(Saved data entries)
===
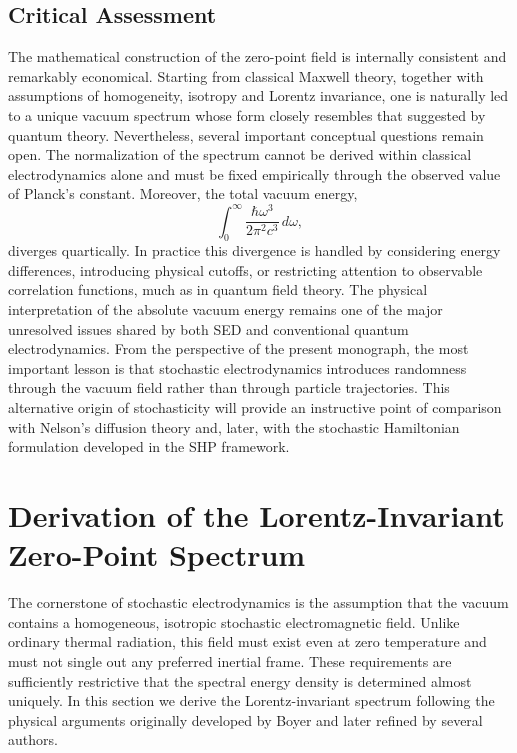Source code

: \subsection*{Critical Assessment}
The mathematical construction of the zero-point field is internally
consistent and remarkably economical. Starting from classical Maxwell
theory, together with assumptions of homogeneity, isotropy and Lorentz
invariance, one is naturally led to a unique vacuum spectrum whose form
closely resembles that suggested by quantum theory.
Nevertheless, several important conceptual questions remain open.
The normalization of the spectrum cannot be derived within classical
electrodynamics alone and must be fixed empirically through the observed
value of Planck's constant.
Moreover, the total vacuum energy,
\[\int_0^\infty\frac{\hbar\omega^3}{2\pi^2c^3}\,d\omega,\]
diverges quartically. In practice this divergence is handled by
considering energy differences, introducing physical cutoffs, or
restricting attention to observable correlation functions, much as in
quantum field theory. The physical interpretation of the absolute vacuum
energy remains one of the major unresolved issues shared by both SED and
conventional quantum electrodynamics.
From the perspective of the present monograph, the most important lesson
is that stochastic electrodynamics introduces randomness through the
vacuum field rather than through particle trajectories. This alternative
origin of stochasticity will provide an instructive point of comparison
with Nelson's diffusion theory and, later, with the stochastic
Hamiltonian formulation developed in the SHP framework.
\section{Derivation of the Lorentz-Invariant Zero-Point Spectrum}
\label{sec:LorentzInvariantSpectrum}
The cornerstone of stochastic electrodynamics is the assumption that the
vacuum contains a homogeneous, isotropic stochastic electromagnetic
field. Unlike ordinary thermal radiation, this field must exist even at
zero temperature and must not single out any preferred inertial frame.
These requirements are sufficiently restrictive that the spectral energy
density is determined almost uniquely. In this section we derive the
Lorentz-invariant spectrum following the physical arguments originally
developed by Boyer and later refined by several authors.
===
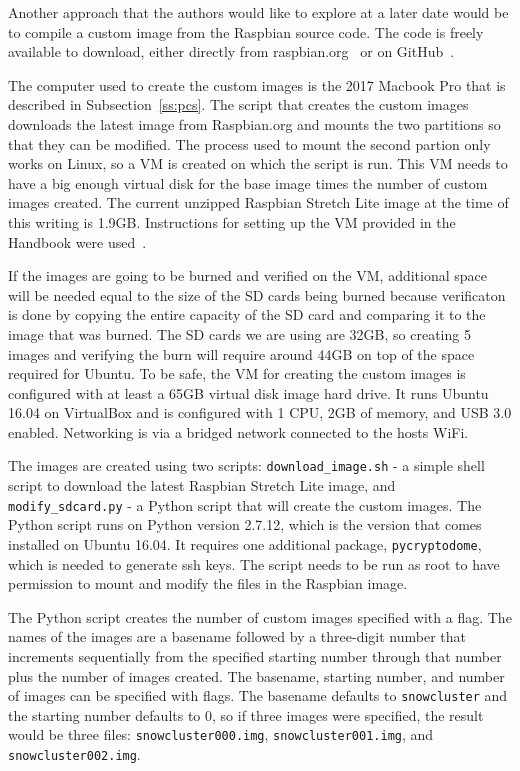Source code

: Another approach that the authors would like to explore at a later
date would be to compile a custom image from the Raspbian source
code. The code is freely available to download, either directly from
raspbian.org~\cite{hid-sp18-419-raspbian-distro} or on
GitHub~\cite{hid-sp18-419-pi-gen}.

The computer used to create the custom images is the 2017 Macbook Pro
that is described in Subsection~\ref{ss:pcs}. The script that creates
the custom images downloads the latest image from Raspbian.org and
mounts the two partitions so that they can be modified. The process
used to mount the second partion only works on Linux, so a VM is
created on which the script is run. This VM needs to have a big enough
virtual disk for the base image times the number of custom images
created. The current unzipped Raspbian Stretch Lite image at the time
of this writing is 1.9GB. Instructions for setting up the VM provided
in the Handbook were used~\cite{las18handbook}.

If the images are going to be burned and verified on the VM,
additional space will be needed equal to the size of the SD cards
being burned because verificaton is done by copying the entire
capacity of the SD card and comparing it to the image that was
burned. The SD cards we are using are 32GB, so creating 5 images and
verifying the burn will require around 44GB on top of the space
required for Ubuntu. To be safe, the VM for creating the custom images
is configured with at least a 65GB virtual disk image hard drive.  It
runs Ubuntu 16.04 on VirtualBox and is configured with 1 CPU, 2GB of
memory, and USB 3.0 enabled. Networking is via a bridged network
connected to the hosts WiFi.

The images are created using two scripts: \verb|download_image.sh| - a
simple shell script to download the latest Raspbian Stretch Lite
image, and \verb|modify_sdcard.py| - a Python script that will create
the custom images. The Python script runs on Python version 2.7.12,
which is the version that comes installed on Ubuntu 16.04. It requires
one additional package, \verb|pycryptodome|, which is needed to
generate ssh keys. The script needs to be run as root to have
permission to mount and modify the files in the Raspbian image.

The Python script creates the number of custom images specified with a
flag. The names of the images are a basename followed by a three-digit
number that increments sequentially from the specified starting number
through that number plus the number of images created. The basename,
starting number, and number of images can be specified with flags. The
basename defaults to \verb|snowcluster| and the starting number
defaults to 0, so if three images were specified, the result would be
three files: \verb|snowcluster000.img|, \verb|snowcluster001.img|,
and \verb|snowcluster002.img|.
===
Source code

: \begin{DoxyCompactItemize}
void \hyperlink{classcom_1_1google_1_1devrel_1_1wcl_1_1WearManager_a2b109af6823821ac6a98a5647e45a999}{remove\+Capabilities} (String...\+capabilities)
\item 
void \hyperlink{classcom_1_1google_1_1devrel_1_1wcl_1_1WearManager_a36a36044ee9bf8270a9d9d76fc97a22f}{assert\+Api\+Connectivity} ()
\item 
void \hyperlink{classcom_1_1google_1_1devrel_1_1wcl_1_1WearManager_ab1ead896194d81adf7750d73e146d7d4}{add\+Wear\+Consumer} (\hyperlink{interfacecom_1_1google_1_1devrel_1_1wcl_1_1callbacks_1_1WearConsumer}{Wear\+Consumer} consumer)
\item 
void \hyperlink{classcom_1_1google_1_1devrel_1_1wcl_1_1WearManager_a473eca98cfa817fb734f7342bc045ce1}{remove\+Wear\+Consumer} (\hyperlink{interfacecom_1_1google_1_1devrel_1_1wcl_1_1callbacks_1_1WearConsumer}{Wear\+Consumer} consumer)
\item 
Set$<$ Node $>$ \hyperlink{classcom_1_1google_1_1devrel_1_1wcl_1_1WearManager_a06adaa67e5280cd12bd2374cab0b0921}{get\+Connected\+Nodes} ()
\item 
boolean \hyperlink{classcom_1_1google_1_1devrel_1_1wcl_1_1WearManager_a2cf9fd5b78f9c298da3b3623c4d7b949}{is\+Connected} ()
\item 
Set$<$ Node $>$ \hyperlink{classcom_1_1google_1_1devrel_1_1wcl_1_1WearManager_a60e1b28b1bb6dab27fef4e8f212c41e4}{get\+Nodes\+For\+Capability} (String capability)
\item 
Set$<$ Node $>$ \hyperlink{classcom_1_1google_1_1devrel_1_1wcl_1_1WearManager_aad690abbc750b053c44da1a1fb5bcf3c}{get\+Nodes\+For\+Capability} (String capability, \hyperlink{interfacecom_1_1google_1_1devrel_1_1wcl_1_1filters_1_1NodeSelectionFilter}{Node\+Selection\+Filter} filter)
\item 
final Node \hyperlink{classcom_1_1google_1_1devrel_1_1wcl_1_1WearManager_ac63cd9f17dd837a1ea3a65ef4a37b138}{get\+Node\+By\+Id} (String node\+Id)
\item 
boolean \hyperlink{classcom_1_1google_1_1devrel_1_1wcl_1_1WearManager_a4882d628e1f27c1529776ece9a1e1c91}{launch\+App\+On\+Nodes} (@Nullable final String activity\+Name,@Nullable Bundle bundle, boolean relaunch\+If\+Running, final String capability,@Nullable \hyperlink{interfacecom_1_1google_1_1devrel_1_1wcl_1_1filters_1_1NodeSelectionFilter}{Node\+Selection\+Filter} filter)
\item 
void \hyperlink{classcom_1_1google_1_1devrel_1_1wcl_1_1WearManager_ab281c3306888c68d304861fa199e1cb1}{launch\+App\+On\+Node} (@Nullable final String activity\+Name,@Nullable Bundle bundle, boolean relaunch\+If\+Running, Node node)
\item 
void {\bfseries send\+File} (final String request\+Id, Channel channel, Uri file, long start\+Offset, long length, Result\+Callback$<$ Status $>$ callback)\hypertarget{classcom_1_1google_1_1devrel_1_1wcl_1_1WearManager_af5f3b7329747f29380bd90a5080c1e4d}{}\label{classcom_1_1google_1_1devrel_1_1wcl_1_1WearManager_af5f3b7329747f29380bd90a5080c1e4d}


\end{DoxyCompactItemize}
===
(WORK INSTRUCTIONS)
Check each line of the entries above for the word "used". List the ones that have it.

(RESULT)
The computer used to create the custom images is the 2017 Macbook Pro
used to mount the second partion only works on Linux, so a VM is
in the Handbook were used~\cite{las18handbook}.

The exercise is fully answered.